A soli 10 anni Tatum O’Neil è la più giovane vincitrice del premio Oscar. Miglior attrice non protagonista per la sua interpretazione in Paper Moon. Il film, diretto da Peter Bogdanovich, vede Tatum recitare a fianco del padre, l’ingombrante super-divo dell’epoca Ryan O’Neil.
La storia è quella di una ragazzina e di un piccolo truffatore, girovaghi nel Kansas della Grande Depressione; il tutto reso con un espressivo bianco e nero perfettamente pertinente all’epoca in cui la storia è ambientata. Il destino dei bambini prodigio, tuttavia, non sempre è all’altezza delle premesse. Anzi.
L’enfant prodige è particolarmente diffuso al cinema e nello sport. Un tempo era ancora più facile osservare ragazzi giovanissimi sui campi di gara, dal tennis alla ginnastica artistica; ora, per fortuna, il rispetto per l’età più verde e tante norme su misura hanno fatto sì che questo fenomeno sia andato quasi scomparendo.
L’evoluzione del bambino prodigio potrebbe essere riassunta da alcune vicende emblematiche. Il caso virtuoso, come quello di Jodie Foster, che peraltro interpretò lo stesso ruolo di Tatum O’Neil in una serie televisiva di scarso successo.
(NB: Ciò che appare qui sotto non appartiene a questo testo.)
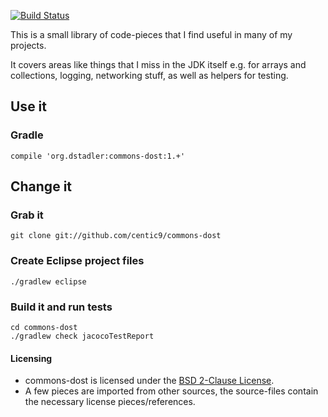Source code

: [![Build Status](https://buildhive.cloudbees.com/job/centic9/job/commons-dost/badge/icon)](https://buildhive.cloudbees.com/job/centic9/job/commons-dost/)

This is a small library of code-pieces that I find useful in many of my projects. 

It covers areas like things that I miss in the JDK itself e.g. for arrays and collections, logging, networking stuff, 
as well as helpers for testing.

## Use it

### Gradle

    compile 'org.dstadler:commons-dost:1.+'

## Change it

### Grab it

    git clone git://github.com/centic9/commons-dost

### Create Eclipse project files

	./gradlew eclipse

### Build it and run tests

	cd commons-dost
	./gradlew check jacocoTestReport

#### Licensing
* commons-dost is licensed under the [BSD 2-Clause License].
* A few pieces are imported from other sources, the source-files contain the necessary license pieces/references.

[BSD 2-Clause License]: http://www.opensource.org/licenses/bsd-license.php
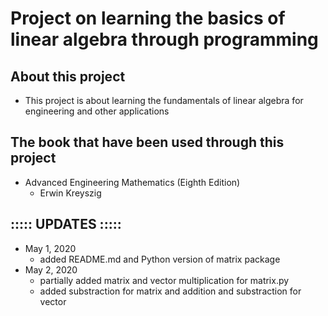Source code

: # Project on learning the basics of linear algebra through programming

## About this project
- This project is about learning the fundamentals of linear algebra for engineering and other applications

## The book that have been used through this project
- Advanced Engineering Mathematics (Eighth Edition)
	- Erwin Kreyszig

## ::::: UPDATES :::::
- May 1, 2020
	- added README.md and Python version of matrix package
- May 2, 2020
	- partially added matrix and vector multiplication for matrix.py
	- added substraction for matrix and addition and substraction for vector
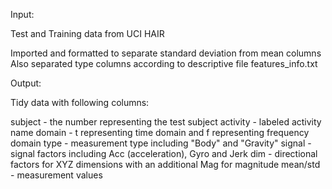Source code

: Input:

Test and Training data from UCI HAIR

Imported and formatted to separate standard deviation from mean columns
Also separated type columns according to descriptive file features_info.txt

Output:

Tidy data with following columns:

subject - the number representing the test subject
activity - labeled activity name
domain - t representing time domain and f representing frequency domain
type - measurement type including "Body" and "Gravity"
signal - signal factors including Acc (acceleration), Gyro and Jerk
dim - directional factors for XYZ dimensions with an additional Mag for magnitude
mean/std - measurement values
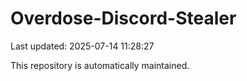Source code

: # Overdose-Discord-Stealer

Last updated: 2025-07-14 11:28:27

This repository is automatically maintained.
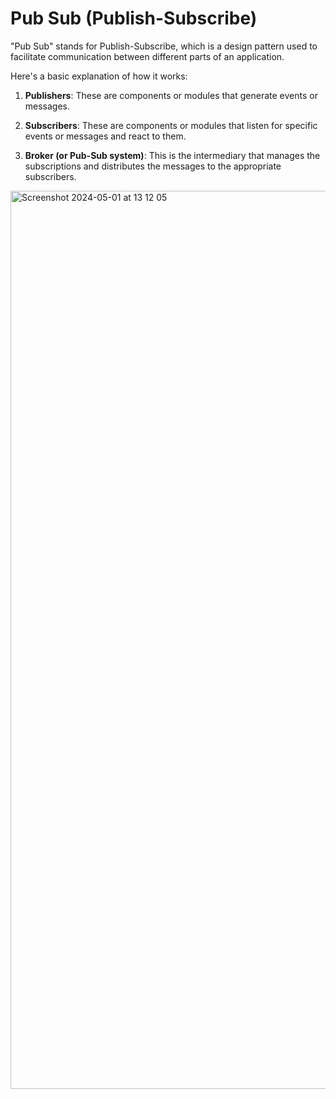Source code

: 
# Pub Sub (Publish-Subscribe)

"Pub Sub" stands for Publish-Subscribe, which is a design pattern used to facilitate communication between different parts of an application.

Here's a basic explanation of how it works:

1.  **Publishers**: These are components or modules that generate events or messages.
    
2.  **Subscribers**: These are components or modules that listen for specific events or messages and react to them.
    
3.  **Broker (or Pub-Sub system)**: This is the intermediary that manages the subscriptions and distributes the messages to the appropriate subscribers.

<img width="1437" alt="Screenshot 2024-05-01 at 13 12 05" src="https://github.com/sumitnair26/Pub-Sub/assets/24470385/ba89f5a4-c461-40d7-b2f3-df3b372eb3d2">

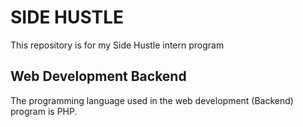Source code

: #   SIDE HUSTLE

This repository is for my Side Hustle intern program

##  Web Development Backend

The programming language used in the web development (Backend) program is PHP.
Jodie esordisce bambina nel mondo della pubblicità ed è ancora un’adolescente quando lavora nel celebre Taxi Driver. La sua prostituta ragazzina è uno dei personaggi più scioccanti del capolavoro di Scorsese.
Lungi dal farsi destabilizzare da tanto precoce successo, Jodie azzecca un colpo dopo l’altro, da attrice e regista. Tuttora è una star mondiale dai compensi milionari e di grande influenza.
Drew Barrymore è invece un caso di successo, caduta e redenzione. La bambina prodigio di E.T. l’Extraterrestre di Spielberg, proviene da una storica stirpe di attori, attiva fin dai tempi del muto. Il grande successo da ragazzina fa da preludio a un triste seguito fatto di alcolismo, droghe e dipendenze varie, da cui la brava Drew si risolleva con grande forza.
E siamo alla nostra Tatum O’Neil. La sua parabola di bambina prodigio prevede tanti fuochi d’artificio ma nessun lieto fine.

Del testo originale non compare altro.